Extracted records
# # # # # # #

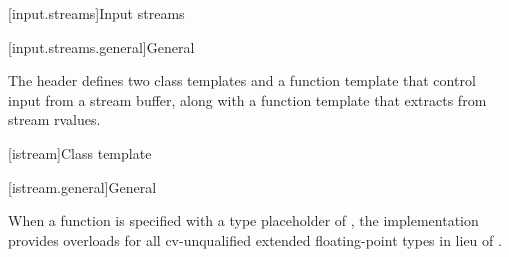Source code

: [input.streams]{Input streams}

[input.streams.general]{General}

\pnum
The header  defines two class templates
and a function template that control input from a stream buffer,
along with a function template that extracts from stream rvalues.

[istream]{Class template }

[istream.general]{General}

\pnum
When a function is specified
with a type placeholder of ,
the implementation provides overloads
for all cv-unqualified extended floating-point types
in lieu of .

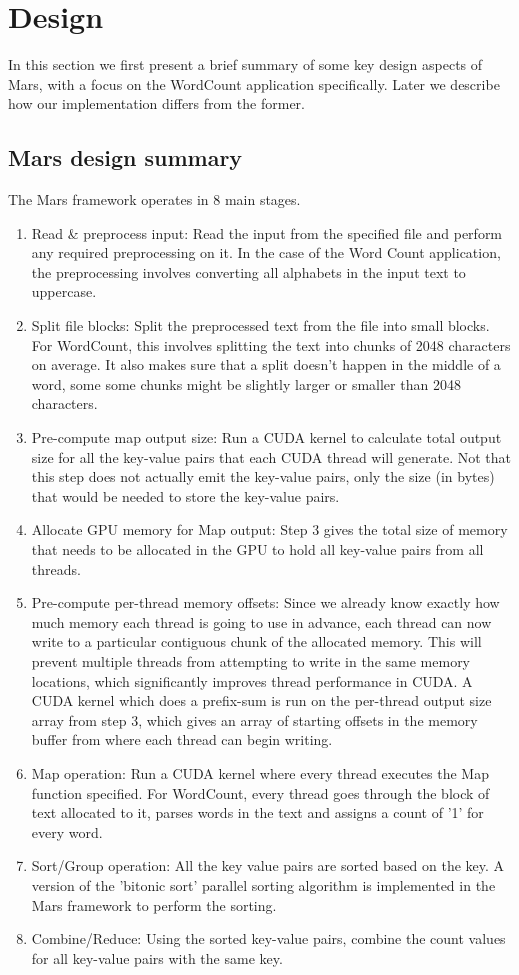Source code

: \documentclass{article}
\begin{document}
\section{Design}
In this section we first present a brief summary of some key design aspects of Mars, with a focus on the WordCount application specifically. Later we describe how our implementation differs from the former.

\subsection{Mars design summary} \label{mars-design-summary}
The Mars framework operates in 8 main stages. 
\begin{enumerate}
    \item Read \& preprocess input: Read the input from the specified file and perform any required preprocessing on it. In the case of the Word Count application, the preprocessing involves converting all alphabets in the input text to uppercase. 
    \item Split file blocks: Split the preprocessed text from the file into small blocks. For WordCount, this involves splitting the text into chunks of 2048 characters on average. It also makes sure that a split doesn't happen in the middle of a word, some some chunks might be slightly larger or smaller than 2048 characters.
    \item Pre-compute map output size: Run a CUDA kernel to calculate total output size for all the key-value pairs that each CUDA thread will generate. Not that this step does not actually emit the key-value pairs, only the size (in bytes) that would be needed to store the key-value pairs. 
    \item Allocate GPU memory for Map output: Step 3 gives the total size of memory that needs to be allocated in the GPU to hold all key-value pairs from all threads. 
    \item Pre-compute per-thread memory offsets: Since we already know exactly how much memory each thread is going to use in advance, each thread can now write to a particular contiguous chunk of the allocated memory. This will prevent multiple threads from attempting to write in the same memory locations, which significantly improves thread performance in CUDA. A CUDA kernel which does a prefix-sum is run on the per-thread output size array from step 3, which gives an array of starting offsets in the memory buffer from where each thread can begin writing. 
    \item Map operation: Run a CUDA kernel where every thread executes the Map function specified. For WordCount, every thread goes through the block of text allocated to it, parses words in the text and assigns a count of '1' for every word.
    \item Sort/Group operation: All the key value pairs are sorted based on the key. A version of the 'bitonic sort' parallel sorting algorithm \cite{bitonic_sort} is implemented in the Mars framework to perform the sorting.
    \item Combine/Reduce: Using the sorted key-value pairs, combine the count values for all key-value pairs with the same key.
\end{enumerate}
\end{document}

# # # # # # #

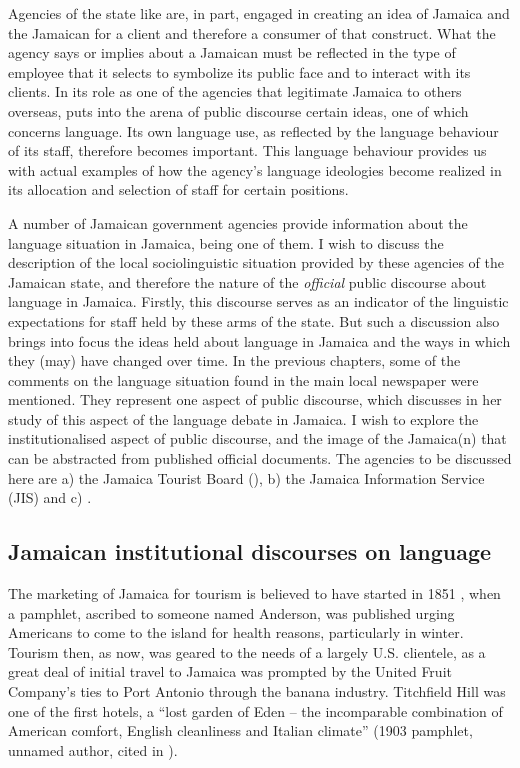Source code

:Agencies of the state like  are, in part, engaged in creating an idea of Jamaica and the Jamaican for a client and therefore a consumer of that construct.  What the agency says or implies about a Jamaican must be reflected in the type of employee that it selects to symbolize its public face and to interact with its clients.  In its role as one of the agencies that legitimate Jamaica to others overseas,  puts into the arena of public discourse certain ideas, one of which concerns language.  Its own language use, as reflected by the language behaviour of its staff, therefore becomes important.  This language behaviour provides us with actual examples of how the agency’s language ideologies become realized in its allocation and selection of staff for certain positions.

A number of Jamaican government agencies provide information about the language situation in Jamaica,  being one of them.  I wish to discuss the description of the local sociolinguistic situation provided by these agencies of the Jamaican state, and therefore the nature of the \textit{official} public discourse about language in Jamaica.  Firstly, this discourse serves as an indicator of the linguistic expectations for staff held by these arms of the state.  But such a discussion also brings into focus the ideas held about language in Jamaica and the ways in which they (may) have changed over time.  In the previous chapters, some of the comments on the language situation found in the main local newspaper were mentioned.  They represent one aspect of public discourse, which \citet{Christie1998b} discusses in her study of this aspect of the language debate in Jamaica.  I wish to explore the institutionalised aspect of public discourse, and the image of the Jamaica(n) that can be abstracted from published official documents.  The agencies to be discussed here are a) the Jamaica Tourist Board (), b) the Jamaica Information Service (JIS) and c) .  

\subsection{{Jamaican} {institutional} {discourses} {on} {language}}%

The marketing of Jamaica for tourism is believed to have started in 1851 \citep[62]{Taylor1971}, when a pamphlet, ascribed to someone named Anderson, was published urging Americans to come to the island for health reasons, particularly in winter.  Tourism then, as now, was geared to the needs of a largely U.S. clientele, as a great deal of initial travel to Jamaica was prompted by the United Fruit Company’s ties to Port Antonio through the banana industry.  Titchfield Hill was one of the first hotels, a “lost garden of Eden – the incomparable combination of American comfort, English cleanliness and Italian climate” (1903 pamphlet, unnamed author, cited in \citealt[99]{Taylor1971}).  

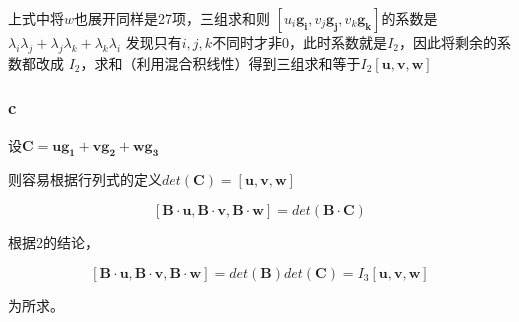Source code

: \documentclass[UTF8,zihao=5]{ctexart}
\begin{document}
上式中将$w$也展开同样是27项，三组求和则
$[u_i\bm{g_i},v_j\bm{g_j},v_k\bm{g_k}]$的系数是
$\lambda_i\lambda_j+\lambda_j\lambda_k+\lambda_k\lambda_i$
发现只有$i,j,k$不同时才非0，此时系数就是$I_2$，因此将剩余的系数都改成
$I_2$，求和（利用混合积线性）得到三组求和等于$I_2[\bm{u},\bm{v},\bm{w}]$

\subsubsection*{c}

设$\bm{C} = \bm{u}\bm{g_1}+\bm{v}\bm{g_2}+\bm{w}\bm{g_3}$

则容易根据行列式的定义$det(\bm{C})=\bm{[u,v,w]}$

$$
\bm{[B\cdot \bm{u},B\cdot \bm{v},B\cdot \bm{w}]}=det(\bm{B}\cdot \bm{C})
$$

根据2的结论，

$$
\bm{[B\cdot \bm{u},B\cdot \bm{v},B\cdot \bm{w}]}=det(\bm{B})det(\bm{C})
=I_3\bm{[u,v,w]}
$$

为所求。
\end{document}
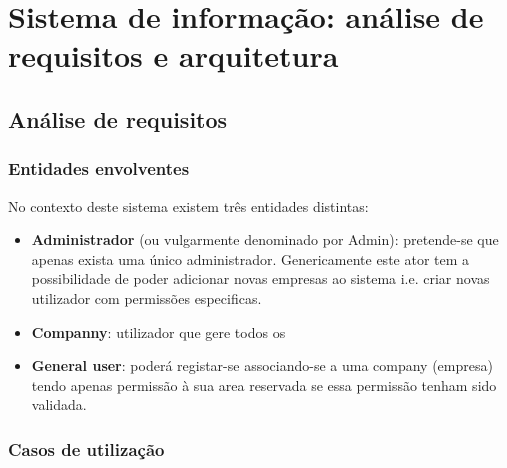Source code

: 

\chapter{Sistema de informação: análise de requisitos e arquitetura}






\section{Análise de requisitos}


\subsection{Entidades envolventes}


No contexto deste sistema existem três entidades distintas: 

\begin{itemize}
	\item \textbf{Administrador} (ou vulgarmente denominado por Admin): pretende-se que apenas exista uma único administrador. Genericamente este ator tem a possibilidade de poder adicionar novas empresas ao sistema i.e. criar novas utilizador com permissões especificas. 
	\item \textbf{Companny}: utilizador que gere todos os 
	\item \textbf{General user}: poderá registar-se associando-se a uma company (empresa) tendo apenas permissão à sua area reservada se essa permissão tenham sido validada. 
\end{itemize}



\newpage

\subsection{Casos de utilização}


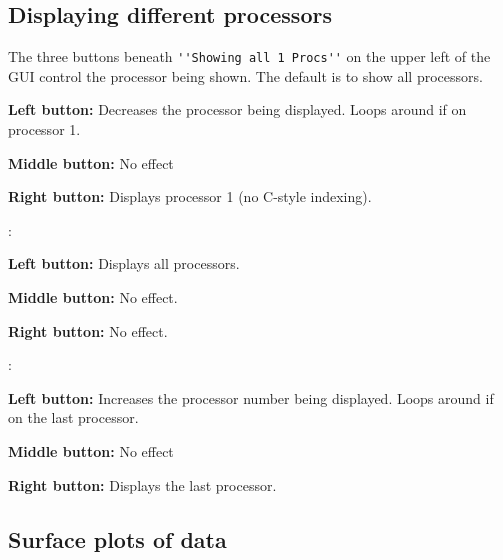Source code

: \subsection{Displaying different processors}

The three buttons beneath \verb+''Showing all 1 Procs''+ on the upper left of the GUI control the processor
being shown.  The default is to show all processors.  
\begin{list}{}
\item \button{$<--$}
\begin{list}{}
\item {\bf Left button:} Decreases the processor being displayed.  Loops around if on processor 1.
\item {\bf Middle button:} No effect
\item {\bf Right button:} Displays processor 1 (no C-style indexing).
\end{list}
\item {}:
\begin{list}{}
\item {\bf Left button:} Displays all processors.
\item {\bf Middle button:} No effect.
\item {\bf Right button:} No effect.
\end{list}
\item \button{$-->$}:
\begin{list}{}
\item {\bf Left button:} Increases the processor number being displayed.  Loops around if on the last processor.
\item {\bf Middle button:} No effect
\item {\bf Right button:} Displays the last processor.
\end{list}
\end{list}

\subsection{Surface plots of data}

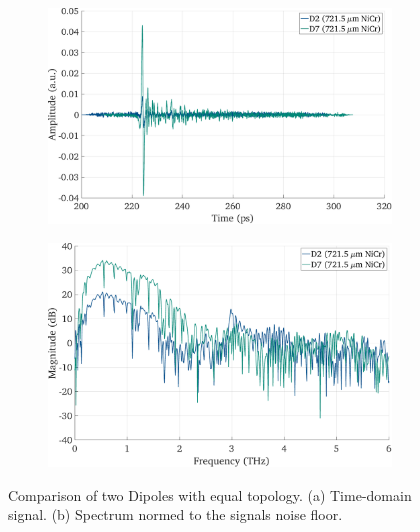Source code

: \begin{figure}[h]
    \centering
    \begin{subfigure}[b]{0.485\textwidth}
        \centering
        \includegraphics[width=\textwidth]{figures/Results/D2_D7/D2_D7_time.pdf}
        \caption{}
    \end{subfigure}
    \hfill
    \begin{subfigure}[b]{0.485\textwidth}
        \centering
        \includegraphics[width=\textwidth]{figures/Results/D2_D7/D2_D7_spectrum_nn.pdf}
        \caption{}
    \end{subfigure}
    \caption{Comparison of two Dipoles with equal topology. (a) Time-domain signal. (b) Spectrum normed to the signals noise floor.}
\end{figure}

# # # # # # #

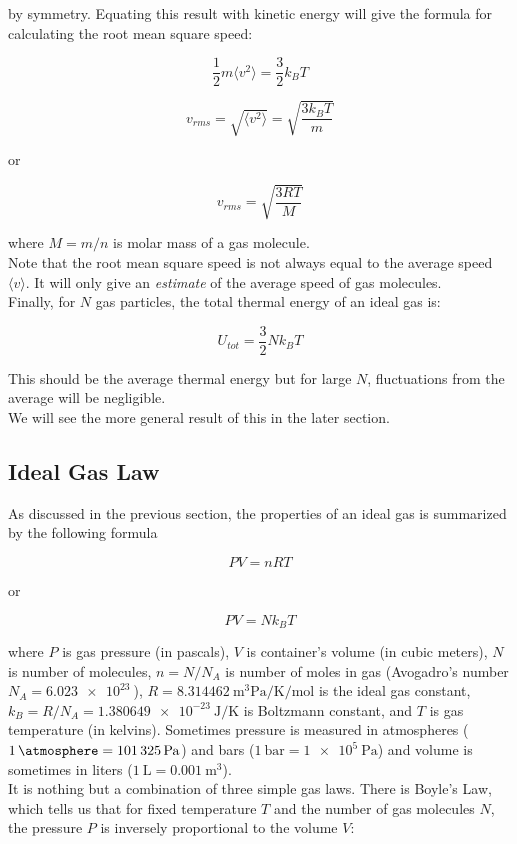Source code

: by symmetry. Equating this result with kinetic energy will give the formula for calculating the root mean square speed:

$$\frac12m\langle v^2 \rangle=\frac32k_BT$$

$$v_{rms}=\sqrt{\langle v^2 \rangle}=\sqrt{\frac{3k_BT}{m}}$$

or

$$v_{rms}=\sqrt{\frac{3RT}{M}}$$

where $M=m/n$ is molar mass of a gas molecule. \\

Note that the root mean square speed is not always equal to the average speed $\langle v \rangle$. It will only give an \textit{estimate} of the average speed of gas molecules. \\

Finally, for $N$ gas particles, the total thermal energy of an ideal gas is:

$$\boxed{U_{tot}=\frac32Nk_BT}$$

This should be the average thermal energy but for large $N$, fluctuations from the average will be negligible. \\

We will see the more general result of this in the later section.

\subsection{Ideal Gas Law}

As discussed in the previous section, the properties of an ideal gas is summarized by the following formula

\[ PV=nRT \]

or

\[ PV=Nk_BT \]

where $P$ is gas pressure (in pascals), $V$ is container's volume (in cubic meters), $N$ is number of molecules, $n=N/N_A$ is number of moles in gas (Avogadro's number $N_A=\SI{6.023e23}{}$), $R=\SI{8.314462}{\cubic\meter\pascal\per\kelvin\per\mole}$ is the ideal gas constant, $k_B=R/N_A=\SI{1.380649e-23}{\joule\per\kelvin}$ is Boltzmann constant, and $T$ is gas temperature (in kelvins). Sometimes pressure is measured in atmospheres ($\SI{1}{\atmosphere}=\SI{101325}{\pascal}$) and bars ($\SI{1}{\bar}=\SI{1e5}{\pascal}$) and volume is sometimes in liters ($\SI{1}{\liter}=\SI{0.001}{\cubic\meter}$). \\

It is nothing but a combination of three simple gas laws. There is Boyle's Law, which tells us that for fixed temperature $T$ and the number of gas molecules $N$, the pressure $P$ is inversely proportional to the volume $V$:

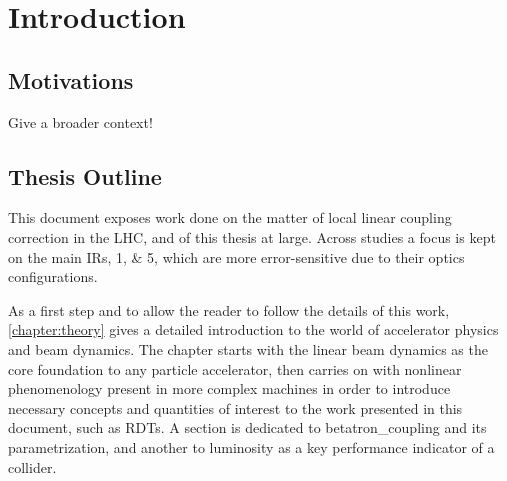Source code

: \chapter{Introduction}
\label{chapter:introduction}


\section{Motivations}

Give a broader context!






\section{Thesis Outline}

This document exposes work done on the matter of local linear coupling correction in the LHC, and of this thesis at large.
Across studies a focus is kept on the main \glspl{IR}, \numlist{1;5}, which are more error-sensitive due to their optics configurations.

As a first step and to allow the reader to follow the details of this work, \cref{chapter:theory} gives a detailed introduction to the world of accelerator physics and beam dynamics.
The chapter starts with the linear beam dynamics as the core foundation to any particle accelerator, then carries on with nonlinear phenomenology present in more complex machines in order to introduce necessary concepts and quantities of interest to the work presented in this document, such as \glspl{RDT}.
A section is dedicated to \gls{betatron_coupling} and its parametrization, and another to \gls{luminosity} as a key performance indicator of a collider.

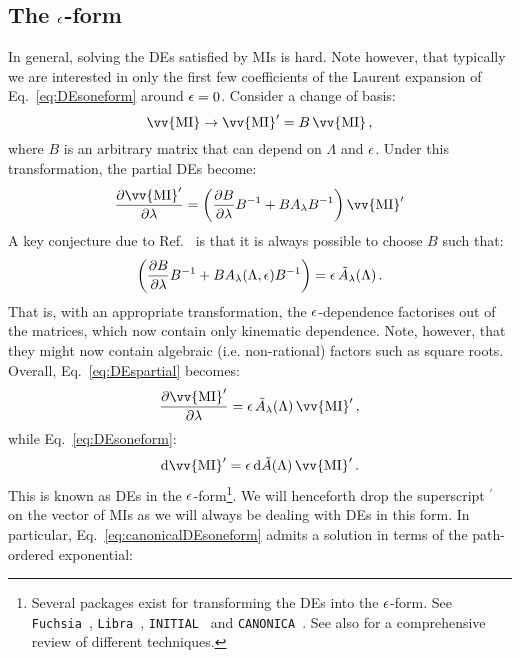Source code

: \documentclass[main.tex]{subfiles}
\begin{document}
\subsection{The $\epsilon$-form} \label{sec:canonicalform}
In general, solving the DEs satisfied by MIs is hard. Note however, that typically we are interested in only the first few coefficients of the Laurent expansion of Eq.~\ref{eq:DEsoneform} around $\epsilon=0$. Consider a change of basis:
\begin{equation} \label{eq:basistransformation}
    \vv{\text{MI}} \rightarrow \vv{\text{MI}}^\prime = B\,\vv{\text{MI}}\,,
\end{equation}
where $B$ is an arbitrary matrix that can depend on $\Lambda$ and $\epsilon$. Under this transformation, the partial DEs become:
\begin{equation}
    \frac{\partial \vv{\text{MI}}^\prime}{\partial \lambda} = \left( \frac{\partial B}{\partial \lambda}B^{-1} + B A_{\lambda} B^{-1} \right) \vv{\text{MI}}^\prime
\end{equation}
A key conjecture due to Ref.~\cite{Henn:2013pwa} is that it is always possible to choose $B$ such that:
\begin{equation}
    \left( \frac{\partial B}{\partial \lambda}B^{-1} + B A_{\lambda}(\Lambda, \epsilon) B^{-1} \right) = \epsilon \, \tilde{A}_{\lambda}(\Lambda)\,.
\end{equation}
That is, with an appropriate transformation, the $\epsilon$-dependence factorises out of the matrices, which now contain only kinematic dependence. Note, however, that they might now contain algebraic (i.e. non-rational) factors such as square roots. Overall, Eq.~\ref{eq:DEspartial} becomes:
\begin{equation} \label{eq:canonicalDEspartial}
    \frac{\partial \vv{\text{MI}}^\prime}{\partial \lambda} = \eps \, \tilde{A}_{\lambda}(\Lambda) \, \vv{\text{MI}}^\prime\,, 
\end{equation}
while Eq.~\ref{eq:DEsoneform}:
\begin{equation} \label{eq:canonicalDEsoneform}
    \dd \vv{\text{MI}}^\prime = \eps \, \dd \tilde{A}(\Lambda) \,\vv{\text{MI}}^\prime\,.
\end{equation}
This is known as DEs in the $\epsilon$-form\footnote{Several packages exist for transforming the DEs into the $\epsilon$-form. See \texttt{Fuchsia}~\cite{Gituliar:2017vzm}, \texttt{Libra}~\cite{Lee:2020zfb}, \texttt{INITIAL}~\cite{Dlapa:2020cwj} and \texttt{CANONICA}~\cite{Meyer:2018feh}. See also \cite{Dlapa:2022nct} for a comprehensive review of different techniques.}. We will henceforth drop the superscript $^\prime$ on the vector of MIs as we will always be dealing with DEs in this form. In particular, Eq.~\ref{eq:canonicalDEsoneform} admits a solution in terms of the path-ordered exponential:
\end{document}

# # # # # # #

- **Directions**: Whenever the word "sqrt" shows up in a line of the entries, copy that line.

- **Expected answer**:
$$v_{rms}=\sqrt{\langle v^2 \rangle}=\sqrt{\frac{3k_BT}{m}}$$
$$v_{rms}=\sqrt{\frac{3RT}{M}}$$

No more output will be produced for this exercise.